■ **What needs to be done**
Working from the entries below, give again each line from the first through the one containing "- [x] Test error scenarios (401, 400, 500)", exactly and with nothing else.

[Source texts of formatted documents]

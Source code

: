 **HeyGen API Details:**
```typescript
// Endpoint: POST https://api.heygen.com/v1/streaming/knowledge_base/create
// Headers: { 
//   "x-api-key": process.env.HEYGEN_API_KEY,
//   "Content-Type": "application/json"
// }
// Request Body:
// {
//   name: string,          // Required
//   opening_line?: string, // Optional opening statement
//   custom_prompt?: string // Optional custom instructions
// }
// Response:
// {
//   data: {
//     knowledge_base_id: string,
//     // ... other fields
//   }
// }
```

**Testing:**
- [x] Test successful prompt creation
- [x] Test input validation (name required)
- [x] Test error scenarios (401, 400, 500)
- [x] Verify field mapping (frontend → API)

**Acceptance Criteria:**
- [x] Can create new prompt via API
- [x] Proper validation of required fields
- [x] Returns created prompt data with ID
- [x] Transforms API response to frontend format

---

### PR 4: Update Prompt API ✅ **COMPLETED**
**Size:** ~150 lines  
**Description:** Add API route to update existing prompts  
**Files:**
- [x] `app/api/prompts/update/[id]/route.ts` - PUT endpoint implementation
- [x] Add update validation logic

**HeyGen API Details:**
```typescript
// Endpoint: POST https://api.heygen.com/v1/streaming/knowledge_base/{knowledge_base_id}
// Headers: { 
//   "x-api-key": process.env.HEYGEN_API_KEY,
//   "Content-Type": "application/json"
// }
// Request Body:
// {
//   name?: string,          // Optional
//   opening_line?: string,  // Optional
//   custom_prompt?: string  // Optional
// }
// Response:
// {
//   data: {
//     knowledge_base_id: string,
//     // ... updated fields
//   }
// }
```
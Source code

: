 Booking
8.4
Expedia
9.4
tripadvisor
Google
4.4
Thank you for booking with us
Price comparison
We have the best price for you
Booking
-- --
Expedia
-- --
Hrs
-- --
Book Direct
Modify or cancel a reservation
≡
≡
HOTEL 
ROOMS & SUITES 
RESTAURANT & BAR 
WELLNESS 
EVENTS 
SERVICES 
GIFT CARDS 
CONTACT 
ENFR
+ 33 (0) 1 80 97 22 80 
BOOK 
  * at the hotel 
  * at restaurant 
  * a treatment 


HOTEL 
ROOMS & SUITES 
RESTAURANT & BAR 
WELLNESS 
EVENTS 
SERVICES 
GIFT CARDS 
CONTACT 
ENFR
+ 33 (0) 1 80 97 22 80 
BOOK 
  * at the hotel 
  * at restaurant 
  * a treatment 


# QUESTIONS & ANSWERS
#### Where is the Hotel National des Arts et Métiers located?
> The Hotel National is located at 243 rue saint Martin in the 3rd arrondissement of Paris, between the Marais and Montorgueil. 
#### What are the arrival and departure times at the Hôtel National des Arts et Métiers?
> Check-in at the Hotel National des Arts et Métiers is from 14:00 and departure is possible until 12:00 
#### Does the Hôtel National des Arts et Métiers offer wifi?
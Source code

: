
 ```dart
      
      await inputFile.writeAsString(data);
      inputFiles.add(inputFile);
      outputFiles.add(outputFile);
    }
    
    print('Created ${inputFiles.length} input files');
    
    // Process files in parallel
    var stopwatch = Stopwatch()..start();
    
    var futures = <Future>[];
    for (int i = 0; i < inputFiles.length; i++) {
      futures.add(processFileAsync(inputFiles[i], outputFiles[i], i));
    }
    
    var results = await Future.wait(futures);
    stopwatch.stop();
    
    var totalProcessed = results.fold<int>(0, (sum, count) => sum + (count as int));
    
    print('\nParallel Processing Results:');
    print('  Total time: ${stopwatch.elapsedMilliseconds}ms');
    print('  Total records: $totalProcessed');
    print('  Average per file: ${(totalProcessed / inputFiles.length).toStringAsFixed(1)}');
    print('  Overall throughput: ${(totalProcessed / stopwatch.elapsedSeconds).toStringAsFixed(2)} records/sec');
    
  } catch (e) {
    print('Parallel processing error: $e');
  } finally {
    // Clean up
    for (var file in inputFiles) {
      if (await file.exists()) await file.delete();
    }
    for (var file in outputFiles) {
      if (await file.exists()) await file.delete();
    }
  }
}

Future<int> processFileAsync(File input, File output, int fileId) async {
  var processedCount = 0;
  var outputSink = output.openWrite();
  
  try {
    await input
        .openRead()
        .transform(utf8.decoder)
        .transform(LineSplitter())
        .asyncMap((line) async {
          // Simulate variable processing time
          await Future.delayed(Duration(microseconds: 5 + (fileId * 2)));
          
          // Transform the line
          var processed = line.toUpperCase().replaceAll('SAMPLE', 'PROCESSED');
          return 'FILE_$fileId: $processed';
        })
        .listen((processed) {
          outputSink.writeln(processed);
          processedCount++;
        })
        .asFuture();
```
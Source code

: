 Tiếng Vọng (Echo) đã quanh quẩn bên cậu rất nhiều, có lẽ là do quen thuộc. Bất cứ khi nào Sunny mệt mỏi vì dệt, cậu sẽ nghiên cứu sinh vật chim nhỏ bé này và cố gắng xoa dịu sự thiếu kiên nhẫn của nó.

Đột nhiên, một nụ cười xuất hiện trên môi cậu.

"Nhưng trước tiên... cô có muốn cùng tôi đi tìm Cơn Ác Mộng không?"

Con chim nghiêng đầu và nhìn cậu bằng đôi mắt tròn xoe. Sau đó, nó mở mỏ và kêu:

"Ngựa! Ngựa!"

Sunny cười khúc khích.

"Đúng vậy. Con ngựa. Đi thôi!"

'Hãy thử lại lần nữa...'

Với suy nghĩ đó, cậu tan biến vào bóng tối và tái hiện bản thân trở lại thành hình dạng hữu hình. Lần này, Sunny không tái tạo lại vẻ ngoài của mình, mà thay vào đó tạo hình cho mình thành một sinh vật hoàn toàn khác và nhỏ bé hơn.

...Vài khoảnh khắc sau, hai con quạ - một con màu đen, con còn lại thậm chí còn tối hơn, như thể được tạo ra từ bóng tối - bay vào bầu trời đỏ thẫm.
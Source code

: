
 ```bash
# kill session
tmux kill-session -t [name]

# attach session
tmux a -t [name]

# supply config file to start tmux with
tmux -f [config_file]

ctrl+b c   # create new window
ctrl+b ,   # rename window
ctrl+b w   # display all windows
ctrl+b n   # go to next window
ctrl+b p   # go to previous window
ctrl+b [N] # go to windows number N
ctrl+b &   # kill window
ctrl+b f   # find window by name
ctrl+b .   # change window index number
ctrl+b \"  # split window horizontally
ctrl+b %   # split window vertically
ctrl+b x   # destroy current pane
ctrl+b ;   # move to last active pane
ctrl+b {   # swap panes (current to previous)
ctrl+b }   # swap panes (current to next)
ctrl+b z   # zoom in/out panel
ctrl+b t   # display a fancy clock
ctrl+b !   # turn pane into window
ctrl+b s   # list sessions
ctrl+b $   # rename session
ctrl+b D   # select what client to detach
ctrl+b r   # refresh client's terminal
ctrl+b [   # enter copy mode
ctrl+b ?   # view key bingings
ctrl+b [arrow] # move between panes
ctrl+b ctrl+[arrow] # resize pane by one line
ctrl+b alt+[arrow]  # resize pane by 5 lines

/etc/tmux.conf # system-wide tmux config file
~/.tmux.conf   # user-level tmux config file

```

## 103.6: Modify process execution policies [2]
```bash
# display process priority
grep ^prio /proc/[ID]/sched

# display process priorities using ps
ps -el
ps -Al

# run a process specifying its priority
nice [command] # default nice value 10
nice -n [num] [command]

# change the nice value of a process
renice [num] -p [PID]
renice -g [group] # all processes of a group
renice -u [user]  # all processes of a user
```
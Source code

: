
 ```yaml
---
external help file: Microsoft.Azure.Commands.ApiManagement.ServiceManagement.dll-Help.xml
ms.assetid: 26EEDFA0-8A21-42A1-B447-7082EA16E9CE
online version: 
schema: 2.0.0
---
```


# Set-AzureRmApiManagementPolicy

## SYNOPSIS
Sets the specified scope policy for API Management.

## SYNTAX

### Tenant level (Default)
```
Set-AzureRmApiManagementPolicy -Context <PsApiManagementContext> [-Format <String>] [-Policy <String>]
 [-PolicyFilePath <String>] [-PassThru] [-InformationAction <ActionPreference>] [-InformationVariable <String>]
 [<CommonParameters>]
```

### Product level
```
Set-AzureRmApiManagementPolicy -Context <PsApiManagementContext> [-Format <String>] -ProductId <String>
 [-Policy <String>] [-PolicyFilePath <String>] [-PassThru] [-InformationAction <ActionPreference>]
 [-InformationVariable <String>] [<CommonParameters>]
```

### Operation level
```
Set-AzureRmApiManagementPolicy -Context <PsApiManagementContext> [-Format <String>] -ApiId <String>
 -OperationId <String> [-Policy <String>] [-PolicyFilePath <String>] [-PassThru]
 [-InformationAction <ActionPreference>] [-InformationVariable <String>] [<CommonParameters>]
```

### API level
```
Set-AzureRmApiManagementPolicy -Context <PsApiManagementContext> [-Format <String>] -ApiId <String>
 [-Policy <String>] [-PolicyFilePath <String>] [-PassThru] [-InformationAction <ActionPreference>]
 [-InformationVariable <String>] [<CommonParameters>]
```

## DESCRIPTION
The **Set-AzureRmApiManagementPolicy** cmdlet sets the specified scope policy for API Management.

■ **Solution to this problem**
Source code

: **HeyGen API Details:**
```typescript
// Endpoint: POST https://api.heygen.com/v1/streaming/knowledge_base/create
// Headers: { 
//   "x-api-key": process.env.HEYGEN_API_KEY,
//   "Content-Type": "application/json"
// }
// Request Body:
// {
//   name: string,          // Required
//   opening_line?: string, // Optional opening statement
//   custom_prompt?: string // Optional custom instructions
// }
// Response:
// {
//   data: {
//     knowledge_base_id: string,
//     // ... other fields
//   }
// }
```

**Testing:**
- [x] Test successful prompt creation
- [x] Test input validation (name required)
- [x] Test error scenarios (401, 400, 500)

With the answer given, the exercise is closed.